[Problem]
Give again exactly the lines that run from the start of the records to the line holding "<h3>2.</h3>", both ends counted. Do not include the pictures.

Pictures paired with source code:
+ + + + +

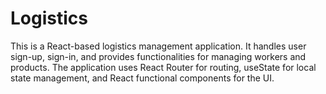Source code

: # Logistics
This is a React-based logistics management application. It handles user sign-up, sign-in, and provides functionalities for managing workers and products. The application uses React Router for routing, useState for local state management, and React functional components for the UI.

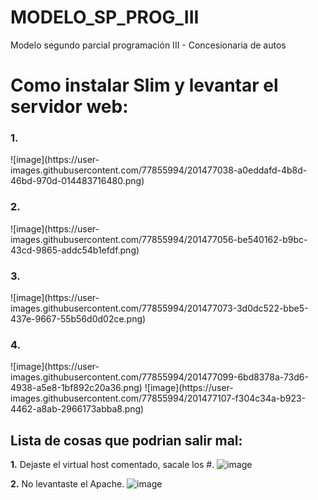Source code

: # MODELO_SP_PROG_III
Modelo segundo parcial programación III - Concesionaria de autos

<h1>Como instalar Slim y levantar el servidor web:</h1>

<h3>1.</h3>
![image](https://user-images.githubusercontent.com/77855994/201477038-a0eddafd-4b8d-46bd-970d-014483716480.png)

<h3>2.</h3>
![image](https://user-images.githubusercontent.com/77855994/201477056-be540162-b9bc-43cd-9865-addc54b1efdf.png)

<h3>3.</h3>
![image](https://user-images.githubusercontent.com/77855994/201477073-3d0dc522-bbe5-437e-9667-55b56d0d02ce.png)

<h3>4.</h3>
![image](https://user-images.githubusercontent.com/77855994/201477099-6bd8378a-73d6-4938-a5e8-1bf892c20a36.png)
![image](https://user-images.githubusercontent.com/77855994/201477107-f304c34a-b923-4462-a8ab-2966173abba8.png)


<h2>Lista de cosas que podrian salir mal:</h2>

<b>1.</b>
Dejaste el virtual host comentado, sacale los #.
![image](https://user-images.githubusercontent.com/77855994/201477299-d98cc1bf-8e03-46ed-a64f-b7224f4fde4c.png)


<b>2.</b>
No levantaste el Apache.
![image](https://user-images.githubusercontent.com/77855994/201477340-87737419-e83c-443f-b201-d2d042ae6898.png)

+ + + + +

[Your response]
Source code

: # Logistics
This is a React-based logistics management application. It handles user sign-up, sign-in, and provides functionalities for managing workers and products. The application uses React Router for routing, useState for local state management, and React functional components for the UI.

Source code

: # MODELO_SP_PROG_III
Modelo segundo parcial programación III - Concesionaria de autos

<h1>Como instalar Slim y levantar el servidor web:</h1>

<h3>1.</h3>
![image](https://user-images.githubusercontent.com/77855994/201477038-a0eddafd-4b8d-46bd-970d-014483716480.png)

<h3>2.</h3>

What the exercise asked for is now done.